INSTRUCTIONS FOR THE TASK
Among the entries, find the lines with the string "administratorów" and report them.

DATA FOR THIS TASK
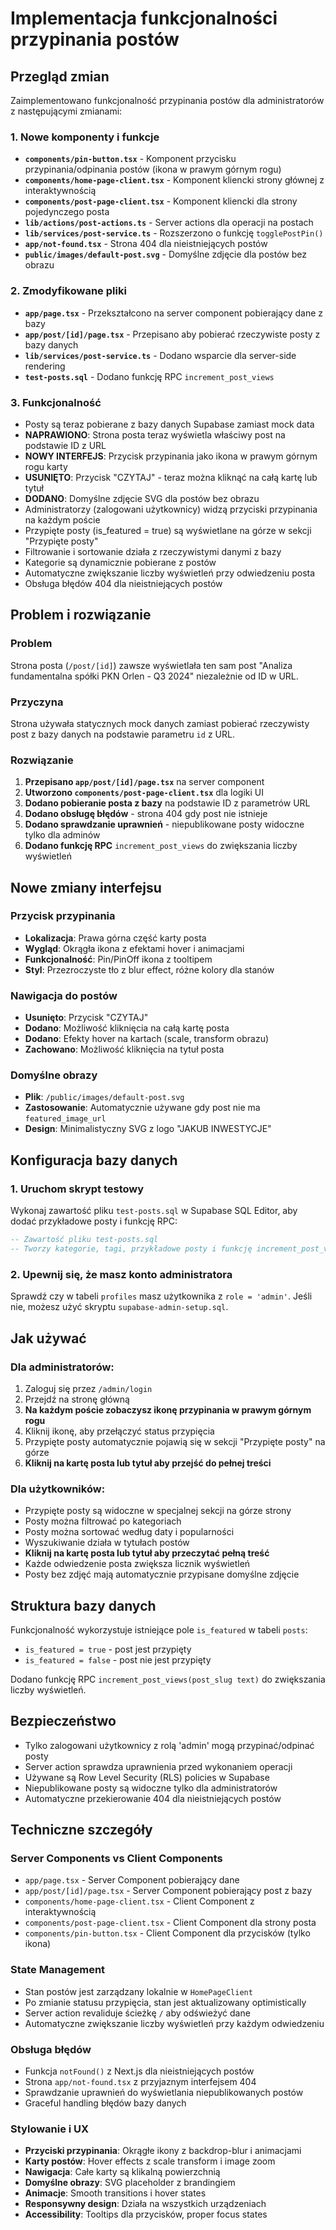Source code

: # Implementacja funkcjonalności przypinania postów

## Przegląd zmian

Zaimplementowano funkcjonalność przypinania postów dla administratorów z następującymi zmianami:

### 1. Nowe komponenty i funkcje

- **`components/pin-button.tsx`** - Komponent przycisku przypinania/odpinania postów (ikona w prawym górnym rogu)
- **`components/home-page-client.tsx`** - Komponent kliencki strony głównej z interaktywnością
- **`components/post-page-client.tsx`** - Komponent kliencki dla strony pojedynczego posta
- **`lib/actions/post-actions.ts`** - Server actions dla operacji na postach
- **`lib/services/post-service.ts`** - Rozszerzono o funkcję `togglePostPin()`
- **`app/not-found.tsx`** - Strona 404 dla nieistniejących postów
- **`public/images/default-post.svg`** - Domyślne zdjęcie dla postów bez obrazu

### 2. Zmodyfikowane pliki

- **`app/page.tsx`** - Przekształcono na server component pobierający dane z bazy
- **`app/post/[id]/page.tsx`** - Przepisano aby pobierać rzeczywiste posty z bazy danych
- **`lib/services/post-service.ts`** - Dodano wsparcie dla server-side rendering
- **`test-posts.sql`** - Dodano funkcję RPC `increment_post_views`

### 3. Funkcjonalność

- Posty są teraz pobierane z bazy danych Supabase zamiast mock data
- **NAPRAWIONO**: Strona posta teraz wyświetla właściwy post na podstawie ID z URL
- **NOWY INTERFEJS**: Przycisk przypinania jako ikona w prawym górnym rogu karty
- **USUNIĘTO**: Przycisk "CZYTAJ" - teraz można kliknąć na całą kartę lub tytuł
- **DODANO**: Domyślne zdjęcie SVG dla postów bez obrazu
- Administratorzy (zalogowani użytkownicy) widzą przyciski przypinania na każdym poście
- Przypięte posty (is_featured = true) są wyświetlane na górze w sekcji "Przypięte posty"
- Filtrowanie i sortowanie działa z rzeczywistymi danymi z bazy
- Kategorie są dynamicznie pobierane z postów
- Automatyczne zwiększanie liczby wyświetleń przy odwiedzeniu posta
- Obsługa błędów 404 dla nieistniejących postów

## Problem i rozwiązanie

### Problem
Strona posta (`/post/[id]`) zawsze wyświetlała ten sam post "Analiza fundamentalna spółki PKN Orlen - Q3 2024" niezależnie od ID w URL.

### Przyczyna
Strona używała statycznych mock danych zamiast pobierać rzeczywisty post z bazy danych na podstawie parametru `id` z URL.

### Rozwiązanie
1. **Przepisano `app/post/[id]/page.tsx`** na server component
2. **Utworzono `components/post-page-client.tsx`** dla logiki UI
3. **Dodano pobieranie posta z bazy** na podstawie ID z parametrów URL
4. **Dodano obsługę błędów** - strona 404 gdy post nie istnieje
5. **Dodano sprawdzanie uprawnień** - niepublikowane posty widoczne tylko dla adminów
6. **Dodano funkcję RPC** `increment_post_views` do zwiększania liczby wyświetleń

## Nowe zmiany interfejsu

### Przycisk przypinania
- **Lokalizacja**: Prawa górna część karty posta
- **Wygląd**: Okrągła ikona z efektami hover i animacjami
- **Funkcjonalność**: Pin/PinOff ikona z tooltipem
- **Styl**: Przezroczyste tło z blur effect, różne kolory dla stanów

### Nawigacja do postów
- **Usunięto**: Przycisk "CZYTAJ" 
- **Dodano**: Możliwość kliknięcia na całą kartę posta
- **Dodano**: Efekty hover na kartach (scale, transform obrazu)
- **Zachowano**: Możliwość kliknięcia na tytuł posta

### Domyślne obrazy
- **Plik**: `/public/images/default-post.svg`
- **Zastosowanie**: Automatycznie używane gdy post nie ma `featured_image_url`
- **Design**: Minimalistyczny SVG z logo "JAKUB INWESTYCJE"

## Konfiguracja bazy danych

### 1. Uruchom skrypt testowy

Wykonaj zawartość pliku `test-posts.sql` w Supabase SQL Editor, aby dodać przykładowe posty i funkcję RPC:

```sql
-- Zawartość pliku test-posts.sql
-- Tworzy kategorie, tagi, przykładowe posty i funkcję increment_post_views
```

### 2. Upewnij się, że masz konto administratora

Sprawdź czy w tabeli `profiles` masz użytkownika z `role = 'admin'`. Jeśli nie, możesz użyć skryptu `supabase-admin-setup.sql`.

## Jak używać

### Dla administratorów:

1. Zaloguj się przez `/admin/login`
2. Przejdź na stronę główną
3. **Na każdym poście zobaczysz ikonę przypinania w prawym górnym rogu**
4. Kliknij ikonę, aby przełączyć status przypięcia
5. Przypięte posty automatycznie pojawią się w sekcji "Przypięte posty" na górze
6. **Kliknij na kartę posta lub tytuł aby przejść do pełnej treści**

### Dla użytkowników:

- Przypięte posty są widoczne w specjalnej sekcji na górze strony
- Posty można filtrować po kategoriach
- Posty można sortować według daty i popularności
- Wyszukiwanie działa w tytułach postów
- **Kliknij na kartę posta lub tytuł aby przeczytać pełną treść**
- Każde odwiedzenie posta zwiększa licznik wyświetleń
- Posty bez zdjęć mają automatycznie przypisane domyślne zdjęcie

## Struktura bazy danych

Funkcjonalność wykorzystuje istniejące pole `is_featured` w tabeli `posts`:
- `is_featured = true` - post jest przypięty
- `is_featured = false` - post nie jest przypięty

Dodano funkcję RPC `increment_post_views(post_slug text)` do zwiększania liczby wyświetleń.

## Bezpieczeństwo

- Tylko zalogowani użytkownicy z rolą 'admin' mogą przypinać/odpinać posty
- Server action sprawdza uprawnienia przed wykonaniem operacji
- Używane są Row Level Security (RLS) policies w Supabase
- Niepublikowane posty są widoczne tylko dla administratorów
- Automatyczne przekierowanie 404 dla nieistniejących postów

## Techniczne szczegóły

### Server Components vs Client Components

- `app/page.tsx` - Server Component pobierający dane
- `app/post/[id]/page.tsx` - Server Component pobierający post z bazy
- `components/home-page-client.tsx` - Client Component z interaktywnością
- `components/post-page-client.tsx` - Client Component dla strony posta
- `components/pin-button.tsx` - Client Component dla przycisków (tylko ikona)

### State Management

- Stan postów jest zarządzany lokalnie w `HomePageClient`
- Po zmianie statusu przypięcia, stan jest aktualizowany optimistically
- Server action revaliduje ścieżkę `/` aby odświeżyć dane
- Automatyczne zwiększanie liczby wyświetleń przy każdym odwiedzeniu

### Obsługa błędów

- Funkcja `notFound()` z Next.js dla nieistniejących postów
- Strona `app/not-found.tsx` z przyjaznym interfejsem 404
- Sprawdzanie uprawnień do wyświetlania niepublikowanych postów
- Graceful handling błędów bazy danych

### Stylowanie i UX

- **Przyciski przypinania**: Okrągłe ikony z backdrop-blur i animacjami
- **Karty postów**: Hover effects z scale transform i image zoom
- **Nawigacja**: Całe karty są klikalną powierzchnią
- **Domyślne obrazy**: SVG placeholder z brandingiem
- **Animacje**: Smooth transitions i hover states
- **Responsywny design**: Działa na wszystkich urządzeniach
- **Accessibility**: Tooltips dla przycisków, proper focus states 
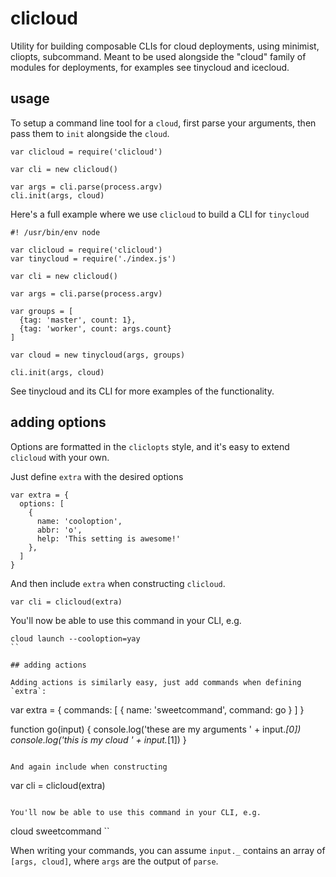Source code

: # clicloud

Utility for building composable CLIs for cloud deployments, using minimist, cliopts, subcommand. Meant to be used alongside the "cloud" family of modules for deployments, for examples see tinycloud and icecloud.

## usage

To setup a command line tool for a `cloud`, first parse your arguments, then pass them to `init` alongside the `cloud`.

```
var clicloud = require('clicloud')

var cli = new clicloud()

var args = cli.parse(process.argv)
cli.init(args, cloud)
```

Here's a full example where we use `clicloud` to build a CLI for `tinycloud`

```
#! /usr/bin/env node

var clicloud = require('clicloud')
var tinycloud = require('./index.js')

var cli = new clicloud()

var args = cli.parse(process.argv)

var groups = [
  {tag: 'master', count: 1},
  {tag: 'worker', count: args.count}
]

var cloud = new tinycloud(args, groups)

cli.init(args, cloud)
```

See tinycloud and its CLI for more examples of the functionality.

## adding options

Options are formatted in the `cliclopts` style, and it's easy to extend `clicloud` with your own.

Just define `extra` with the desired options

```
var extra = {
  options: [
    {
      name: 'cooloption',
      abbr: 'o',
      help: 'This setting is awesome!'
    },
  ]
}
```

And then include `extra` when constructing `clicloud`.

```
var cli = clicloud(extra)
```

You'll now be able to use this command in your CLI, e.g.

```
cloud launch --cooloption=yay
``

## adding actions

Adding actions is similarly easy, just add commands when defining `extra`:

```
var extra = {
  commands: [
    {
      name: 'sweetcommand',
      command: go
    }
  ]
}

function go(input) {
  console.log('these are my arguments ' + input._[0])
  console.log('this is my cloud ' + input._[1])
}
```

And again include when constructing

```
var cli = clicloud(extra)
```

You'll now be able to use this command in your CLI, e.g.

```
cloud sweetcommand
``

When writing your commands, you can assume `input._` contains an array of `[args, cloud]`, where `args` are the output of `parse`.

RESPONSE BELOW
Zaimplementowano funkcjonalność przypinania postów dla administratorów z następującymi zmianami:
### Dla administratorów:
- Niepublikowane posty są widoczne tylko dla administratorów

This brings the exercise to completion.